Eins der Pferde strampelt nun über die Sprünge, wirft eigentlich jeden um und landet am Ende noch auf einer Stange. Ziemlich deutlich lahmend trottet es in die Ecke. Madame ist außer sich, das liegt am schlechten Boden in der Halle. Ich komme rüber und frage sie, ob sie irgendetwas vermisst. Ihr Gehirn oder ihren Verstand. Ich habe beides vorhin lachend Richtung Weide verschwinden sehen.
Hinter mir kichern schon ein paar Leute, die haben wohl etwas Ähnliches gesehen. Madame droht mir, wird sich über mich beschweren. Bei wem? Bei meiner Mutter? Ja, mach mal.
Sie tanzt mit ihrem lahmenden Pferd ab, das mir ehrlich leidtut. Hat schon das Telefon am Ohr. Anwalt oder Tierarzt. Tippe auf Anwalt.
Ich sattle unterdessen ab und wechsle von Trense auf Halfter, um den Todesstern dann in die Halle zu bugsieren, da rumpelt mich ein Pferdehintern an. Madames Freundin ist noch da. Hab ich mich doch glatt vorgedrängelt. Sagt sie mir auch gleich: „Ey! Ich bin dran! Hast du keine Augen?“
Nein, ich hab gesehen, dass du dir gerade an deinen gegelten Nägeln herumfummelst. Spreche ich aber nicht aus, sonst kriegt meine Mutter noch eine lange Liste an Beschwerden. Wollen wir ja nicht.
Die völlig falschen Abstände schafft auch dieses Pferd nicht, sodass ich, nachdem ich dann auch endlich in die Halle darf, alles umbauen muss. Zum Glück nicht alleine, mir helfen ein paar Mitfreispringer, die auch nur den Kopf schütteln. Anschließend darf der Todesstern mal ein zwei Kreuze und Cavalettis probieren. Macht sie sogar gar nicht sooo schlecht, ich sehe auch zum ersten Mal ihre Ohren, die sind ja sonst immer im Genick. Prustend hüpft sie drüber und scheint auch mit sich und der Welt sehr zufrieden zu sein, setzt sogar selbstständig zu einer weiteren Runde an, als ich das Scheppern der Hallentür höre und mir plötzlich ein loses Pferd entgegen kommt. So schnell bin ich nicht beim Todesstern, da hat sie den Eindringling schon entdeckt und der Laser ist auch schon am aufladen.
Ich frage mal nach was das soll. „Hallo? Hast du zufällig gesehen, dass ich noch hier in der Halle bin?“
„Ja, aber du kannst jetzt auch mal aufhören, ich bin jetzt dran.“
„Wer hat das denn festgelegt?
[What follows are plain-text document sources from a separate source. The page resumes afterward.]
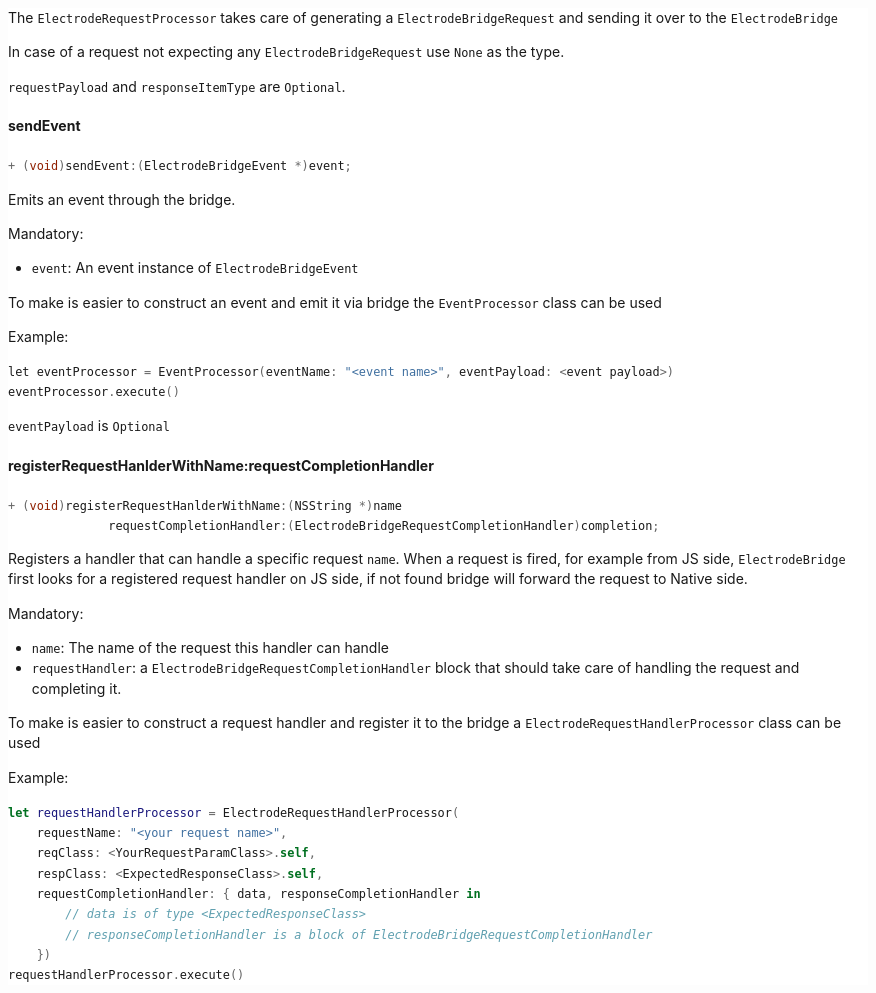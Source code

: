 The `ElectrodeRequestProcessor` takes care of generating a `ElectrodeBridgeRequest` and sending it over to the `ElectrodeBridge`

In case of a request not expecting any `ElectrodeBridgeRequest` use `None` as the type.

`requestPayload` and `responseItemType` are `Optional`.

#### sendEvent

```objectivec
+ (void)sendEvent:(ElectrodeBridgeEvent *)event;
```

Emits an event through the bridge.

Mandatory:

- `event`: An event instance of `ElectrodeBridgeEvent`

To make is easier to construct an event and emit it via bridge the `EventProcessor` class can be used

Example:

```objectivec
let eventProcessor = EventProcessor(eventName: "<event name>", eventPayload: <event payload>)
eventProcessor.execute()
```

`eventPayload` is `Optional`

#### registerRequestHanlderWithName:requestCompletionHandler

```objectivec
+ (void)registerRequestHanlderWithName:(NSString *)name
              requestCompletionHandler:(ElectrodeBridgeRequestCompletionHandler)completion;
```

Registers a handler that can handle a specific request `name`.
When a request is fired, for example from JS side, `ElectrodeBridge` first looks for a registered request handler on JS side, if not found bridge will forward the request to Native side.

Mandatory:

- `name`: The name of the request this handler can handle
- `requestHandler`: a `ElectrodeBridgeRequestCompletionHandler` block that should take care of handling the request and completing it.

To make is easier to construct a request handler and register it to the bridge a `ElectrodeRequestHandlerProcessor` class can be used

Example:

```swift
let requestHandlerProcessor = ElectrodeRequestHandlerProcessor(
    requestName: "<your request name>",
    reqClass: <YourRequestParamClass>.self,
    respClass: <ExpectedResponseClass>.self,
    requestCompletionHandler: { data, responseCompletionHandler in
        // data is of type <ExpectedResponseClass>
        // responseCompletionHandler is a block of ElectrodeBridgeRequestCompletionHandler
    })
requestHandlerProcessor.execute()
```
Und kann man sein Pferd nicht erst nach dem Fragen in die Halle stellen? Du weißt schon, dass meine tritt?“
„Komm halt endlich raus mit dem Pferd, das ist doch eh Zeitverschwendung.“
Hört der Todesstern nicht gern. Der ballert einmal gegen die Hallentür, sodass Frau Landvogt sich plötzlich auf den hintern setzt und ihr Pferd verzieht sich auch in die letzte Hallenecke.
Plötzlich hat dann die Frau Landvogt es doch ganz eilig ihr Pferd aus der Halle zu holen. Nicht nur, weil hinter ihr Stimmen laut werden und sie als asozial beschimpfen. Sondern auch wegen des böse guckenden Todessterns, die jetzt bitte weiter springen möchte.
Hab ich schon mal erwähnt, dass ich Freispringen liebe?
Foto: Fehlt mir ja fast ein bisschen, ich kann nämlich immer Freispringen lassen, wenn ich dazu Lust habe.